◆ **Work instructions**
Show all lines of the listing that hold the word "user".

◆ **Extracted material**
#####
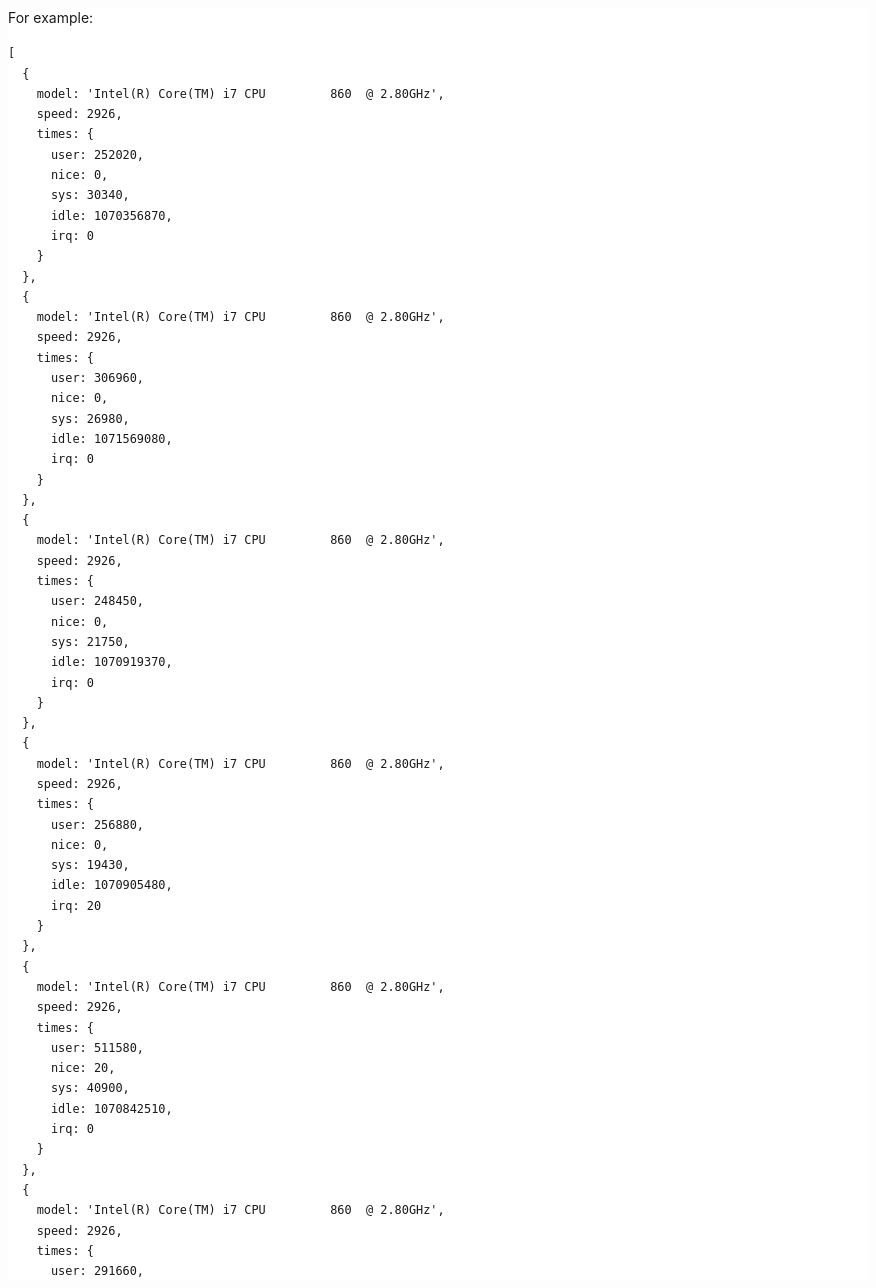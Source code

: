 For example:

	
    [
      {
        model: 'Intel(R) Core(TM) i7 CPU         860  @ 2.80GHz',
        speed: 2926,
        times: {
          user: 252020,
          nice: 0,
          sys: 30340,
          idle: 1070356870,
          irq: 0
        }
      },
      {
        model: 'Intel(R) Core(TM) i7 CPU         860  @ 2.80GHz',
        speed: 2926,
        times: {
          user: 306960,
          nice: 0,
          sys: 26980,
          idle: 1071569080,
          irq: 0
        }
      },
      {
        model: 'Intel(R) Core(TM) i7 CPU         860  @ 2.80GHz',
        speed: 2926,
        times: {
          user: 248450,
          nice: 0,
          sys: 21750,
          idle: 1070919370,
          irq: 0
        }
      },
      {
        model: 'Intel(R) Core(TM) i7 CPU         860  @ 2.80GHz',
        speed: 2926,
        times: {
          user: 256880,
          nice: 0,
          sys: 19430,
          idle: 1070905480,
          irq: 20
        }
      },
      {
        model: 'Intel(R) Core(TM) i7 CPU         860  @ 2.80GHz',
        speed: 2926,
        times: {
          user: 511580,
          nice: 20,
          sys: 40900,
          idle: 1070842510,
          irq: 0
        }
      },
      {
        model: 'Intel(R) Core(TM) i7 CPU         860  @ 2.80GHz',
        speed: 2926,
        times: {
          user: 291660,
#####
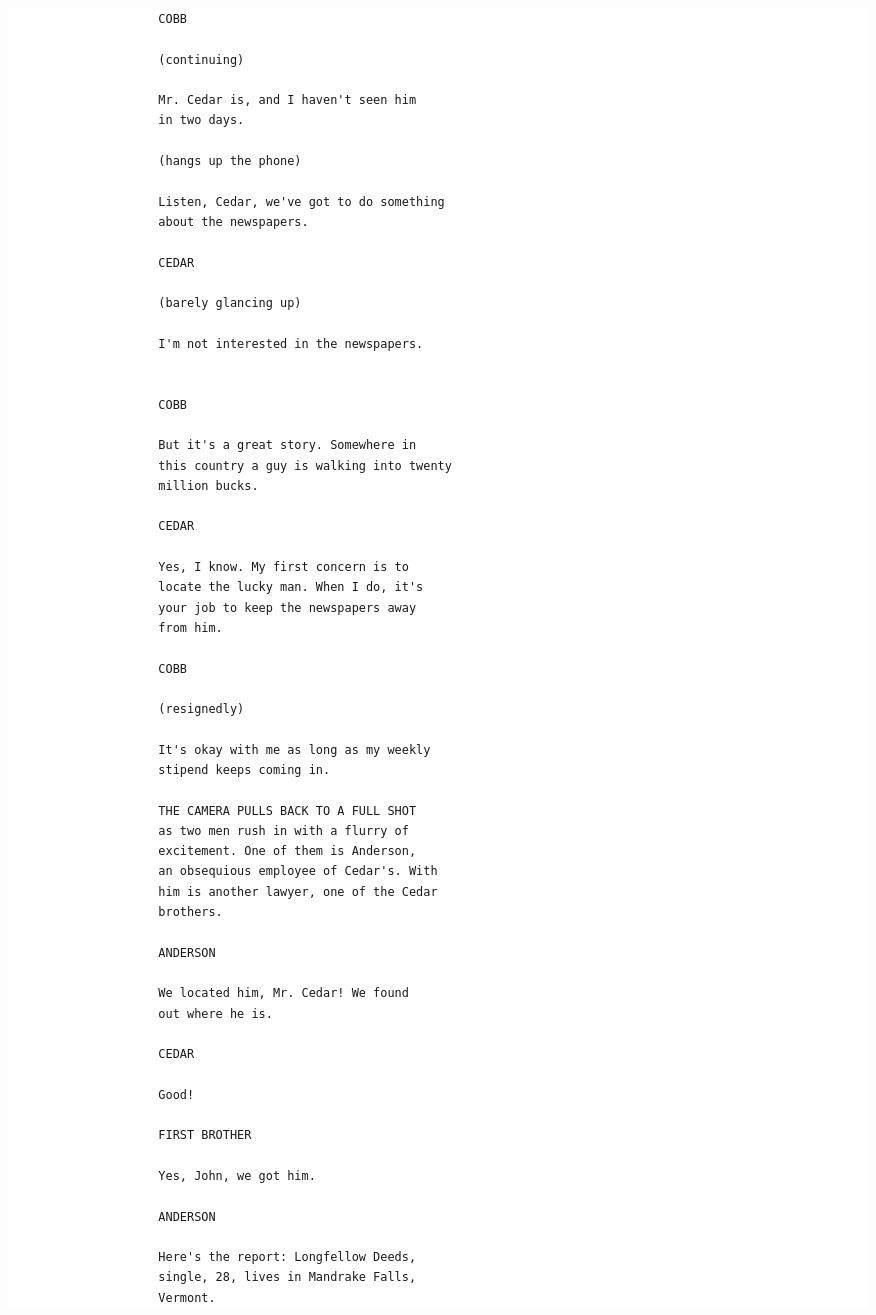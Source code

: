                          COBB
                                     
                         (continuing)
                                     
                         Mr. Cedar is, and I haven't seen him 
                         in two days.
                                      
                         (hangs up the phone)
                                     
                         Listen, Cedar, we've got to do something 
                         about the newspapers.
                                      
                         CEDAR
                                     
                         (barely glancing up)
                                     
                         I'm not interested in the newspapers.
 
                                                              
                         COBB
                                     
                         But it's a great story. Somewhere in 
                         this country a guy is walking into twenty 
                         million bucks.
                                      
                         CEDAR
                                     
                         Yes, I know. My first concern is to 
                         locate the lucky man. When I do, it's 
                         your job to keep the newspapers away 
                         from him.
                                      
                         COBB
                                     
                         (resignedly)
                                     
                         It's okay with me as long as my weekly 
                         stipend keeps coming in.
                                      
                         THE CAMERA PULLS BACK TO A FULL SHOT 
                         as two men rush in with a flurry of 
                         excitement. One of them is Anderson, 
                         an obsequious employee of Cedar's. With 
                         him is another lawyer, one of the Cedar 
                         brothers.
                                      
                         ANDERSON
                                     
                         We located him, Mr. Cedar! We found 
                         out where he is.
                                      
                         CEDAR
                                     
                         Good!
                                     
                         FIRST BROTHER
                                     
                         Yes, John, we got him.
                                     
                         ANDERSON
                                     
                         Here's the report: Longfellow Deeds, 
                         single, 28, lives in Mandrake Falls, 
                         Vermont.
#####
◆ **Response below**
          user: 252020,
          user: 306960,
          user: 248450,
          user: 256880,
          user: 511580,
          user: 291660,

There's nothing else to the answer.